The Meyer Burger Group and CSEM, with support from the Swiss Federal Office of Energy and of the Canton of Neuchâtel, will strengthen Switzerland’s position as leader for technological innovation in the photovoltaic sector and ensure its competitiveness as a major equipment provider in the international photovoltaic industry. The key is called hetero-junction silicon technology.
More than 37 Gigawatt peak (GWp) of photovoltaic (PV) output was installed in 2013 with a cumulative global output by the end of 2013 of approximately 140 GWp which lead to a major expansion in electrical energy in Europe. Photovoltaics will contribute significantly to the future global energy mix. Increasingly efficient modules and competitive technologies are making photovoltaic more economically viable while achieving lowest cost of energy (CHF/kWh).

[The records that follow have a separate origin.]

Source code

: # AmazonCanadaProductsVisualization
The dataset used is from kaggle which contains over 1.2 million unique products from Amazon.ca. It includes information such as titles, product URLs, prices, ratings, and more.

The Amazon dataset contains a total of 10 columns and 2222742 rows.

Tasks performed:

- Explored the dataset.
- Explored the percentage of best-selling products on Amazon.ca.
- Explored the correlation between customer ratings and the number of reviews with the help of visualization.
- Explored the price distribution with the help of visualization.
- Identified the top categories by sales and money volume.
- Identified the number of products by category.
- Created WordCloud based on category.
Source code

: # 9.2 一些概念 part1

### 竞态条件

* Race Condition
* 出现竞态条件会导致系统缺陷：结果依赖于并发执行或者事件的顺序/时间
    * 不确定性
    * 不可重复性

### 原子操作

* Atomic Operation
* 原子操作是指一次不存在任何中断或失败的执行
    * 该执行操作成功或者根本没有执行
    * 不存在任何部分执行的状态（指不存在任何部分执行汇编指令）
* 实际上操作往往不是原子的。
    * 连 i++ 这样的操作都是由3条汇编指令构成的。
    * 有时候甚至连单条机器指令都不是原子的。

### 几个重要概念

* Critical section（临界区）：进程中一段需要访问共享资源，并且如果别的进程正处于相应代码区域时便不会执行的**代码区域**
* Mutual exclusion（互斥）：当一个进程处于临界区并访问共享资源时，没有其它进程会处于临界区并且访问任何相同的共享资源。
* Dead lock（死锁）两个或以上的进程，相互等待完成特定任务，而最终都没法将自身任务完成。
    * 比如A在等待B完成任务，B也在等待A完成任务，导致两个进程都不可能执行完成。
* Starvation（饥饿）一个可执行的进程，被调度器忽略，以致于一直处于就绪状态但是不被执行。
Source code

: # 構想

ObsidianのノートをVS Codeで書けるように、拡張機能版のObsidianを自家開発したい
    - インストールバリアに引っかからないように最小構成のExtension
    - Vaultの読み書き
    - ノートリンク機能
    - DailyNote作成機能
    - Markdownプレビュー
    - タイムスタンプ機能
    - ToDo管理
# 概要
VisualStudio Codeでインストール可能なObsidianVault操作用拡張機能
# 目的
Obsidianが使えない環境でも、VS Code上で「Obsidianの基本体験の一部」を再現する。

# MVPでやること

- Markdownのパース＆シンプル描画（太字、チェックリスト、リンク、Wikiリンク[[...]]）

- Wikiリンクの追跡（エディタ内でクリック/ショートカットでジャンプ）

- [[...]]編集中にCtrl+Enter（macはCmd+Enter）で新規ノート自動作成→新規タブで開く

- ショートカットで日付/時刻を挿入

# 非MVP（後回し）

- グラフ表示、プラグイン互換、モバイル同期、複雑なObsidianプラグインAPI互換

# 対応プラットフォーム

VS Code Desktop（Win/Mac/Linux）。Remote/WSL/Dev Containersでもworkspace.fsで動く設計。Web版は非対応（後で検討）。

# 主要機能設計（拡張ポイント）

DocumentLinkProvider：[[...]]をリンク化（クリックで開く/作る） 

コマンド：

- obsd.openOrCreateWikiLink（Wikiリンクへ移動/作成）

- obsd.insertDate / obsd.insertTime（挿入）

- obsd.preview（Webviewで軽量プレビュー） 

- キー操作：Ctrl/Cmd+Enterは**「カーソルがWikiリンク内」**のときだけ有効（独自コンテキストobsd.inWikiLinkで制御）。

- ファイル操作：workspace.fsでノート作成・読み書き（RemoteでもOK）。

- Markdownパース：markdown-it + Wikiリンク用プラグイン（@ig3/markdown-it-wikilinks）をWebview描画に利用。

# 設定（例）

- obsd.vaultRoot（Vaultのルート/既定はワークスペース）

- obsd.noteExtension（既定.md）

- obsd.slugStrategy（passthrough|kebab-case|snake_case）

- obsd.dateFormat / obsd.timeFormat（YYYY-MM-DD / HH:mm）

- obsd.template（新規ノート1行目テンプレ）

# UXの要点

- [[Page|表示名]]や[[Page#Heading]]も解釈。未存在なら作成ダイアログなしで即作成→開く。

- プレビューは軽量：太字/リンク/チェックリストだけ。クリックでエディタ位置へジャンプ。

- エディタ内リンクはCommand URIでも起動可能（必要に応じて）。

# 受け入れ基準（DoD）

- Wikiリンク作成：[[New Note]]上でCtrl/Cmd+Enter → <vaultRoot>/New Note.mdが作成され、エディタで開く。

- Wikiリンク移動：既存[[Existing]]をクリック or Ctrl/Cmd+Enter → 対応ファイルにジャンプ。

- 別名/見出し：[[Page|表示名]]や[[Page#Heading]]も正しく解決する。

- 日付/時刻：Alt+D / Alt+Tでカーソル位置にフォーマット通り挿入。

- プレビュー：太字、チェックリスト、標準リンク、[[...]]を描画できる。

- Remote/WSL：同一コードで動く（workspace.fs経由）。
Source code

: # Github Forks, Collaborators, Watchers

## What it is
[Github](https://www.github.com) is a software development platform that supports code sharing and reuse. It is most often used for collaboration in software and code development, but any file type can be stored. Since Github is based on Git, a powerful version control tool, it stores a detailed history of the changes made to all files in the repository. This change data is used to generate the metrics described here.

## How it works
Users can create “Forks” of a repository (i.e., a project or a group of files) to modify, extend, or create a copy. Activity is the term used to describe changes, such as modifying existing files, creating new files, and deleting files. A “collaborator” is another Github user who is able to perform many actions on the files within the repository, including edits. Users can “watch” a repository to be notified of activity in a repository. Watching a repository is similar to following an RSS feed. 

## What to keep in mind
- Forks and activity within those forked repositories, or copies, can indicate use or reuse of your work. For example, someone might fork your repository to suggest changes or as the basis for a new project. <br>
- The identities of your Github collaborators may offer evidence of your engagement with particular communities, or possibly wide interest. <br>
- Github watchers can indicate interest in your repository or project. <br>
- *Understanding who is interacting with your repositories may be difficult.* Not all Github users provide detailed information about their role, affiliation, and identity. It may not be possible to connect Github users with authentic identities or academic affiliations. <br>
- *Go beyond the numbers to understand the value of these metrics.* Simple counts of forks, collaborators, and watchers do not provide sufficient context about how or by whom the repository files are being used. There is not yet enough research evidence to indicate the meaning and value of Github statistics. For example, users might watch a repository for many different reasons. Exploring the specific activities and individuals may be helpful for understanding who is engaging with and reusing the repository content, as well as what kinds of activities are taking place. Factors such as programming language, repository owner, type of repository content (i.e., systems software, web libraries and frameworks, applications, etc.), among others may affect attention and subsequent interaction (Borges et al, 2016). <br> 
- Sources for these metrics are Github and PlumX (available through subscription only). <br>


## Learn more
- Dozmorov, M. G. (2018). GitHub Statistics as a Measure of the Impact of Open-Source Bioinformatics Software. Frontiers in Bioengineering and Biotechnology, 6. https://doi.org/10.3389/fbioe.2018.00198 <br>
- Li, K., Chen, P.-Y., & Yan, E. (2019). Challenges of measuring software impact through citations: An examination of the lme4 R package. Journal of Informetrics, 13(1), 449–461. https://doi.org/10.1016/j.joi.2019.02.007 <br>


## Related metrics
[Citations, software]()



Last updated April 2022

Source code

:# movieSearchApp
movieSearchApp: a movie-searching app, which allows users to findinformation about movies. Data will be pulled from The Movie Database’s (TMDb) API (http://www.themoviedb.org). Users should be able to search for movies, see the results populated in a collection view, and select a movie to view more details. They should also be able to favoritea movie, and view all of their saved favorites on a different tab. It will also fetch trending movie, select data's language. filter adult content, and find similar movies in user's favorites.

Against this background, the Swiss-Inno HJT project is supported by the Federal Office of Energy, industrial partners and the Canton of Neuchâtel for a total cost amounts to about 10 million Swiss Francs over 3 years .This grant promotes the setup of a pilot production system for high-efficiency cells with the goal of producing photovoltaic energy at lowest prices while illustrating the superiority of this innovative heterojunction technology in a demo system.
Enormous export opportunities for Swiss industry
The heart of the Swiss-Inno HJT project is the development of an innovative pilot production line for heterojunction cells and modules while continuously improving and optimising the production process. Important goal for the project are the successful market entry of the HJT technology as well as the realisation of promising export opportunities. The successful market entry of HJT is expected to contribute to further price reductions for PV power systems in general and to significantly lower the overall cost of solar energy production. Heterojunction silicon technology is especially suitable for energy efficient roof installations and building integrations and could therefore become a preferred technology for Swiss domestic market applications. This will support the federal energy strategy 2050 which targets an increased share of renewable electricity in the future energy mix.
Several Swiss technology centers such as Meyer Burger group members Roth & Rau Research, PASAN and the Meyer Burger competence centre in Thun as well as CSEM’s PV-Center, are joining forces and combining in their respective expertise to demonstrate HJT technology for the industrial production of advanced solar cells and modules. After the project is completed, the pilot lines will be key research and development platforms to bring further innovations in PV technology to maturity close to industrial production conditions in order to maintain a competitive edge.
About Swiss Inno HJT
The SFOE ‘Pilot and Demonstrators Programme’ promotes the development of energy technologies in the efficiency and renewable energy sector. By supplementing projects initiated by the private economy and public-sector research institutions, it sets out to fill certain knowledge gaps, promote the further development of promising technologies and demonstrate the status of technology for more widespread application.
The Swiss Inno HJT project involves Meyer Burger Technology Ltd and its subsidiaries PASAN SA and Roth & Rau Research SA as well as the PV-center of CSEM SA. The project started October 1st 2013 and will run over a period of 3 years.